6 minute read


Reproducible science and ZOÖN Internship.

Reproducibility in science (without getting into semantics) is the ability of other scientists to reproduce your results. The first step of that is being able to check what you have done. Did you make a mistake with your algebra? Does running the same experiment give wildly different results? As the use of computational methods in ecology increases, we are in a position where we should be able to quickly and easily reproduce the research in an entire paper. First I rerun your code, and check that the outputs match those in your paper (should be easy). Then I check the code for errors (less easy).

However, even the first step is often hampered. Code is not included in a paper, or is hidden in an unsuitable format in the supplementary material, which is hosted neither carefully nor with longevity in mind. When code is included, the data needed to run an analysis is often not. Other times, a script is included, but is a mess with different bits of analysis and output all jumbled together.

Species distribution modelling (SDM) uses data on where a species lives to predict the whole distribution of the species. In short, a species is likely to exist in areas with environmental conditions similar to those we have seen it in before. So, as long as your data is shared, I should be able to reproduce your results with minimal effort. However, even field defining papers are completely unreplicable. For example Elith et al. (2006) benchmarks how good a number of different models are and has been cited some 3,000 times. However the paper is totally unreplicable. It would be great would be to add more recently developed methods to this benchmark. If a new method can’t outperform the current ones, then it is not very useful. But with the previous benchmark being unreplicable, this is not possible.

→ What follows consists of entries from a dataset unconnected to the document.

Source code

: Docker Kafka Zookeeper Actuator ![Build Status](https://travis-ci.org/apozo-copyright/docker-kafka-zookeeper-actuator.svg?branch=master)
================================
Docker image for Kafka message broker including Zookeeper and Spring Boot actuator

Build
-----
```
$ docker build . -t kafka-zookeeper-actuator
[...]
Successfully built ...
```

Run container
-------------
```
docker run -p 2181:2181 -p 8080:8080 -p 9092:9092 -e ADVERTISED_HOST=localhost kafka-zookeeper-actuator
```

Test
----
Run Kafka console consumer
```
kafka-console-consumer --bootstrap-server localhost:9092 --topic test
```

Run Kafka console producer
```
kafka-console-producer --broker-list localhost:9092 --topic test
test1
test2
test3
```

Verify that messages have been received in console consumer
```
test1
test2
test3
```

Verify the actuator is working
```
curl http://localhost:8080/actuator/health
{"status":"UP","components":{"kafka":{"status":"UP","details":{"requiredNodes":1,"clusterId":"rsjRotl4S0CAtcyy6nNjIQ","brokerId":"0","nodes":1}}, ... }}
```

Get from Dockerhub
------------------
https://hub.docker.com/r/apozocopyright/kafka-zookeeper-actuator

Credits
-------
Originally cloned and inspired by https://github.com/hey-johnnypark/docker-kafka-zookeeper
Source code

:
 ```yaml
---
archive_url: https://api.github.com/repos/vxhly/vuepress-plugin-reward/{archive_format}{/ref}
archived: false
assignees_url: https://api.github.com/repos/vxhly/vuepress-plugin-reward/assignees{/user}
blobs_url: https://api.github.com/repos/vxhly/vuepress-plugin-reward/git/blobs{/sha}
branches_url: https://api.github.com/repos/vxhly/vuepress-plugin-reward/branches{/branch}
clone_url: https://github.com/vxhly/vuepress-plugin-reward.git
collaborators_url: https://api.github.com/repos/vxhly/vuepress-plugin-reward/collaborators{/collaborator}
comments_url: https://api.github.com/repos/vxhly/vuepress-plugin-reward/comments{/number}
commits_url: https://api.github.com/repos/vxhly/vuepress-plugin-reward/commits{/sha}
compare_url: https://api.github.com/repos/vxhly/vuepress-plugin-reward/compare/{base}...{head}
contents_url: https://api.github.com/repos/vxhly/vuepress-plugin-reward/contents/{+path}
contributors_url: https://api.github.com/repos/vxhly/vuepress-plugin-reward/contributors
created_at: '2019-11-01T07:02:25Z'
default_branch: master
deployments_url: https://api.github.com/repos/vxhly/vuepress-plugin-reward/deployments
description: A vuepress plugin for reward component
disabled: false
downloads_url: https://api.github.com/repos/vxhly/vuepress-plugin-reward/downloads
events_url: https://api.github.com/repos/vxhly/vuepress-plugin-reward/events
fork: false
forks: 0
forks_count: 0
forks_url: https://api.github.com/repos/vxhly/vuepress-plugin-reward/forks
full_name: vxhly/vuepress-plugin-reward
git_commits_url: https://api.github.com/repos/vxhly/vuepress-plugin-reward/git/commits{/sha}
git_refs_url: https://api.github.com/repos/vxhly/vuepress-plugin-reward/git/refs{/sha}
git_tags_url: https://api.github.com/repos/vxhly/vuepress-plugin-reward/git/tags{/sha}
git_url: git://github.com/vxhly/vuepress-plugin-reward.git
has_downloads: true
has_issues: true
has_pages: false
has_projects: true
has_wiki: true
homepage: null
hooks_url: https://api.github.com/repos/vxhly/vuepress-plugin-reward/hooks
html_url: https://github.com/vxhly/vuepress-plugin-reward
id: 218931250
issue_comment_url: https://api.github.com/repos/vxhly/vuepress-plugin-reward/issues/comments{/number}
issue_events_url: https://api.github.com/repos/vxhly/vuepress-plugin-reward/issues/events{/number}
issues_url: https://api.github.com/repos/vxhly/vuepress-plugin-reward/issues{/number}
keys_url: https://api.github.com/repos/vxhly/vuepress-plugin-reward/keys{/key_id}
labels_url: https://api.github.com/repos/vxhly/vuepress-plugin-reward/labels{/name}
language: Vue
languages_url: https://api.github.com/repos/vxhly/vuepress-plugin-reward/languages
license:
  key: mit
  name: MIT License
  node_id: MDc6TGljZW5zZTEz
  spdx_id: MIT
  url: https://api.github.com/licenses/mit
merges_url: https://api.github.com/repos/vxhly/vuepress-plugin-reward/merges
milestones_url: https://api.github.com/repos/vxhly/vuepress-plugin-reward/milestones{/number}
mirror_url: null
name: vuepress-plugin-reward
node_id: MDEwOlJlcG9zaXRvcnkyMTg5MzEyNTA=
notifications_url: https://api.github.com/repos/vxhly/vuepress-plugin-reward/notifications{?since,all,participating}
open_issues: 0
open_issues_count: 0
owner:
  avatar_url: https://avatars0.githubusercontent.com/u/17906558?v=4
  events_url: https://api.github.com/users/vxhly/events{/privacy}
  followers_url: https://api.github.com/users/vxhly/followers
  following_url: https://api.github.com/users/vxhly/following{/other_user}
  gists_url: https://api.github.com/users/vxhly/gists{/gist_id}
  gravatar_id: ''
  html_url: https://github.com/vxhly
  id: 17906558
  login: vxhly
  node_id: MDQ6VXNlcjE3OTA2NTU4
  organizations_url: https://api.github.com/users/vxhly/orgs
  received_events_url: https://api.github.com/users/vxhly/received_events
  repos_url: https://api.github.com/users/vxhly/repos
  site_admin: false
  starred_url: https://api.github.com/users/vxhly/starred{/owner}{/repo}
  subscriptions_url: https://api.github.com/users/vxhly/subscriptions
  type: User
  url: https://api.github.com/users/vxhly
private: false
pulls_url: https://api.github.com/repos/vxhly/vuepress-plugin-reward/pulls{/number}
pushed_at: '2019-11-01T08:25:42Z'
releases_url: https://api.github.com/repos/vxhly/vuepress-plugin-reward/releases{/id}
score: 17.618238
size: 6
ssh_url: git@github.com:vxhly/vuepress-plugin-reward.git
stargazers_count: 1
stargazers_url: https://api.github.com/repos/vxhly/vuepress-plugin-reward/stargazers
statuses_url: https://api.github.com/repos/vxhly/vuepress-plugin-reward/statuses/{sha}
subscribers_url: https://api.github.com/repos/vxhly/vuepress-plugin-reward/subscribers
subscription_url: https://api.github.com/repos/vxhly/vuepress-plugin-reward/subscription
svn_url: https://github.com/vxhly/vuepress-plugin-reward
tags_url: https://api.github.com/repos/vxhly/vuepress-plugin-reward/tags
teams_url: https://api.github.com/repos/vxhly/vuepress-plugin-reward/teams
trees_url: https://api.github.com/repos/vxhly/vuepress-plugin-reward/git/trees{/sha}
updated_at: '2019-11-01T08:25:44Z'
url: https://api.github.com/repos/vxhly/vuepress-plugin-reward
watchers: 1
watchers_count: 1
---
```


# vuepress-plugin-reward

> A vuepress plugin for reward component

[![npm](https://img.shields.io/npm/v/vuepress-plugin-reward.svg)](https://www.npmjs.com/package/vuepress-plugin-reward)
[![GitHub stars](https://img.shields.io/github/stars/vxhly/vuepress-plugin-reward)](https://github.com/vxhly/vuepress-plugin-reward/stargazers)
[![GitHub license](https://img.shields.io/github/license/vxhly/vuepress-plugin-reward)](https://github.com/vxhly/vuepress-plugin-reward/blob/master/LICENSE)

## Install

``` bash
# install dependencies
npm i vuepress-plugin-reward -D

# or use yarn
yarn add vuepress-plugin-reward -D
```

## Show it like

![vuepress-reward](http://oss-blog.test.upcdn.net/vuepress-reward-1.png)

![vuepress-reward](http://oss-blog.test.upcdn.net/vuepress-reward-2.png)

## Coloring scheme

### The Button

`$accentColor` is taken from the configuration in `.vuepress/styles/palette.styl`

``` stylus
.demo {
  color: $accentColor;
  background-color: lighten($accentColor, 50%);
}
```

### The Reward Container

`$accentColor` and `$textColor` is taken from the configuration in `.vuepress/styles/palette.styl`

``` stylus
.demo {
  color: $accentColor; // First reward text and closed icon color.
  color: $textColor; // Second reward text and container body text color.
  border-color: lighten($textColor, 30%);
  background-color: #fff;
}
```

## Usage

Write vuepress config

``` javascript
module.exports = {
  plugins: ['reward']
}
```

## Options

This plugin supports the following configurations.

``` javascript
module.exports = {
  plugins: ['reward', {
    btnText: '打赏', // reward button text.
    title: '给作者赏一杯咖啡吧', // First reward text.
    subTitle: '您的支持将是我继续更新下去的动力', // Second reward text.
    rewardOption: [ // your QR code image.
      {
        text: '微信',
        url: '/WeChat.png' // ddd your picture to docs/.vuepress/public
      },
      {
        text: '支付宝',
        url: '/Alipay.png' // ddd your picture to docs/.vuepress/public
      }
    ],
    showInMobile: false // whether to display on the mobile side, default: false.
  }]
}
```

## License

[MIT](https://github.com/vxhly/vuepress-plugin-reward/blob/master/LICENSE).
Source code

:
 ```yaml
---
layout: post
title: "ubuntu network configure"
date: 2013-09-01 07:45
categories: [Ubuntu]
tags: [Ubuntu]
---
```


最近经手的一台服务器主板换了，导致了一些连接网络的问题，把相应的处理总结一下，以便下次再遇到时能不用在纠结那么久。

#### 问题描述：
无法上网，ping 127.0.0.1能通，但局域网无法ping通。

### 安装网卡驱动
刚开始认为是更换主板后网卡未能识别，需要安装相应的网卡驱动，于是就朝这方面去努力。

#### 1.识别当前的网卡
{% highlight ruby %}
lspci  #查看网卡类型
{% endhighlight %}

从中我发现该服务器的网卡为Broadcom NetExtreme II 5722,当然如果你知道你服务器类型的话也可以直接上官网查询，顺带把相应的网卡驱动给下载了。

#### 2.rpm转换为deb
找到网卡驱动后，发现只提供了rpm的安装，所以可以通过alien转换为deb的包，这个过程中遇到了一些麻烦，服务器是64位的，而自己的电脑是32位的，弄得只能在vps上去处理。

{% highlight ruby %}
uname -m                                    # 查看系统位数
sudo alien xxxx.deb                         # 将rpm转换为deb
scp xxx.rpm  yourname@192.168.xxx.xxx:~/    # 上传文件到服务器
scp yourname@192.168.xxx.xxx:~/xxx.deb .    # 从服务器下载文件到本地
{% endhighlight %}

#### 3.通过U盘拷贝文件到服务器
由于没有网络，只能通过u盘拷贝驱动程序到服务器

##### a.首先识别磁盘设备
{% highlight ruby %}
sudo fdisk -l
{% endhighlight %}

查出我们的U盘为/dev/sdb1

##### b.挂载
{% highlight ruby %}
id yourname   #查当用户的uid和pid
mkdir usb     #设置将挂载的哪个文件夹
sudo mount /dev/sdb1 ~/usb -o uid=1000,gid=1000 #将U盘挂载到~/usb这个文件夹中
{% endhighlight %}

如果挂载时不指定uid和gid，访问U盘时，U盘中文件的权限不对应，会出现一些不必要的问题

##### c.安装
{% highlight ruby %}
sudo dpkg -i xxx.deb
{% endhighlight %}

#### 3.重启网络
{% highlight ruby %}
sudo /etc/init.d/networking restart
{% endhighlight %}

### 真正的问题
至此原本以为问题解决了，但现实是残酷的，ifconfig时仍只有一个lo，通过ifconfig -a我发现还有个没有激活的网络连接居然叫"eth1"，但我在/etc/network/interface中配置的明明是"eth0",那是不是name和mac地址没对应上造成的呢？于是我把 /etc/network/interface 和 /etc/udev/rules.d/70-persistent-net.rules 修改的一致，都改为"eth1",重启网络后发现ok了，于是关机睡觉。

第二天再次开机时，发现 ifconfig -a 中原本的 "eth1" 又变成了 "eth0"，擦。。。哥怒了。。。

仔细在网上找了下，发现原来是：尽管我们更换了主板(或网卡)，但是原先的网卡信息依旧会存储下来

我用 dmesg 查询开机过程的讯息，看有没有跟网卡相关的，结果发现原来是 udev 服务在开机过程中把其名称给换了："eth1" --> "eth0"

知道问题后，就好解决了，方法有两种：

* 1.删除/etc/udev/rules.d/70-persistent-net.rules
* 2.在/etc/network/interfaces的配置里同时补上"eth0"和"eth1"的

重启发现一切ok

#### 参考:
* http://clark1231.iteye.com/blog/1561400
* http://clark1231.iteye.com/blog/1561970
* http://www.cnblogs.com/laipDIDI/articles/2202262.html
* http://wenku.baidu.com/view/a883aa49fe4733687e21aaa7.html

An example use of SDM, mapping the climatic niche of leishmaniases. Pigott et al. 2014. DOI: http://dx.doi.org/10.7554/eLife.02851.007

The Internship

Over the past months I have been working on an internship creating an R package for reproducible SDMs. The package is called ZOÖN and can be found on github with more information here. The ideas behind ZOÖN have been developed over the last year, with consultation of SDM users at every step (i.e. before I started). It is hoped that this constant discussion will avoid pitfalls of writing software that is then never used. It was decided that while there are great SDM packages out there (biomod2, maxent etc.) there was still a gap for a higher level package, that aids the running, sharing and reproducing of whole SDM analyses, including data collection, data cleaning and outputs. However, as this is a fast moving field, an inflexible package, written and maintained by a small group of developers, would quickly become out of date. So instead the plan is to use web-hosted ‘modules’ that are quick and easy to program (compared to a full R package). ZOÖN will pull these modules from the web and run an analysis. This also means wrappers for other packages can easily be written.

Presenting the package at a workshop

The goal of the internship was to write a working prototype R package which I think I have succeeded in. The working package is on github and can be installed in R with devtools::install_github("zoonproject/zoon"). Although there is some work to be done, the core package works. Whole SDM workflows can be run with one command. The output then contains all the data needed to run the analysis and a record of the call (the inputted text command) used to run the analysis. As the modules are all online, an analysis can be rerun simply be having access to this output (one R object.) In the case of analyses using online data (from GBIF for example) only the call is needed to rerun an analysis. Furthermore, while still in early development, there is already a very simple way to upload an analysis to Figshare.

To run a SDM with the package you must specify at least five ‘modules’. One each that: collects occurrence data, collects environmental data, processes the data, runs a model, gives some output. To flesh out the variety of analyses possible will require much more work writing modules (there are plans for a hackathon to get this going.) However, as wrapping existing packages is easy, there are already modules for running all the models available in Biomod2, collecting data from GBIF, worldclim and NCEP and creating basic maps and uploading analyses to Figshare to name a few.

Two distributions of Eresus sandaliatus created using ZOÖN

So in three months I think I have laid the ground work for a package that really simplifies sharing analyses while making it easy for new methods to be incorporated into current analyses.

Open science

This project has been conducted in a very open manner which I have really enjoyed. The code can be found on github as soon as it is written. And the code is licensed to make it useable by anyone. Most of us are on twitter and happy to discuss the research. And as discussed above, regular contact with a user panel means we are not locked in our dark computer lab, working in isolation.


Through this internship I have learned an awful lot about the nuts and bolts of R. Writing a package is a really good way to get to know the language better. I can totally recommend R packages and Advanced R for more information.

I have also become much more comfortable with handling a large (ish) software project. Git is now second nature, using Github to record issues has become an invaluable tool and the benefits of unit testing have become clearer.

On a less tangible front it has been really interesting to see how differently people approach approach the community side of software development. Without users, your software is worthless. This project relies on it’s community for more than just a user base. We are hoping for users to contribute code in the form of modules. So community development has been important from the beginning. However I really liked working while talking to potential end users (although a workshop six weeks into a project is terrifying.) I don’t think this approach is easy, but I definitely think it’s worth putting effort into building a community around your software.

And now it just remains to see how the project develops and whether the software becomes commonly used.